Daniel Olbrychski to znany i ceniony polski aktor. Zagrał w 10 filmach Andrzeja Wajdy. Na swoim koncie wiele ważnych ról m.in. “Wszystko na sprzedaż”, “Wesele”, “Pan Tadeusz”, “Zemsta”, “Sęp”, “Hans Kloss. Stawka większa niż śmierć”, “Nieznośna lekkość bytu” czy “Długa rozmowa z ptakiem”. Daniel Olbrychski pojawił się także w wielu popularnych polskich serialach m.in: “Klan”, “Lekarze”, “Komisarz Alex”, “Czas honoru” czy “Fala zbrodni”.
W filmografii aktora znajduje się również “Salt” z Angeliną Jolie. Jakie wspomnienia na temat współpracy z amerykańską gwiazdą kina ma Daniel? Okazuje się, że nie są one najlepsze.
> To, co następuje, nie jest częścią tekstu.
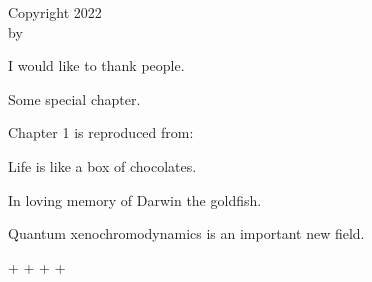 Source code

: 

\ShowTitle

\begin{Copyright}
\large
Copyright 2022\\[\bigskipamount] by\\[\bigskipamount] \GetAuthors
\end{Copyright}

\begin{Acknowledgments}
I would like to thank people.
\end{Acknowledgments}




\begin{SpecialChapter}[title=Special chapter]
Some special chapter.
\end{SpecialChapter}

\begin{Contributions}
Chapter 1 is reproduced from:\\[\smallskipamount]
\end{Contributions}

\begin{Epigraph}
\large Life is like a box of chocolates.\\
\hrulefill
\end{Epigraph}

\begin{Dedication}
In loving memory of Darwin the goldfish.
\end{Dedication}

\begin{Abstract}
\AbstractHeader
Quantum xenochromodynamics is an important new field.
\end{Abstract}

\ShowTableOfContents
\ShowListOfFigures+
\ShowListOfTables+
\ShowListOfAbbreviations+
\ShowNomenclature+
Daniel Olbrychski wspomina współpracę z Angeliną Jolie
W 2010 roku polski aktor zagrał w filmie “Salt”. Co prawda wcielił się w drugoplanową postać, ale miał okazję współpracować bezpośrednio z aktorką. Jego rola odbiła się szerokim echem. On sam postrzegał ją jako ogromny sukces.
W wywiadach promujących film Olbrychski bardzo ciepło wypowiadał się na temat aktorki:
Łączy wszystko, czego można się spodziewać od megagwiazdy. Ma urodę i talent, ale również pokorę, pracowitość, szacunek dla innych ludzi – mówił w “Rzeczpospolitej”.
Po latach – w programie Agaty Młynarskiej – gwiazdor polskiego kina zdradził także inną, mniej przyjemną sytuację z planu “Salt”:
Ją ściągnęli w Los Angeles do studia, a ja u nas (…). U mnie była 12 czy 14 po południu, a tam o wiele godzin wcześniej. Nie widzieliśmy się, tylko się słyszeliśmy. Słyszeliśmy reżysera i słyszałem Angie, a ona mnie. Chciałem być miłym i powiedziałem na oślep „You look terrifical”, czyli „Wyglądasz fantastycznie”, chociaż jej nie widziałem. Na co ona odparła: „Please be so kidness to fck off”, czyli „Bądź łaskaw się odpier. (…) Ty wiesz, która godzina jest w Kalifornii? Musiałam wstać o trzeciej rano, żeby się zgodzić z tym cholernym warszawskim czasem”.
Z czasem Olbrychski przykrą sytuację zaczął obracać w żart.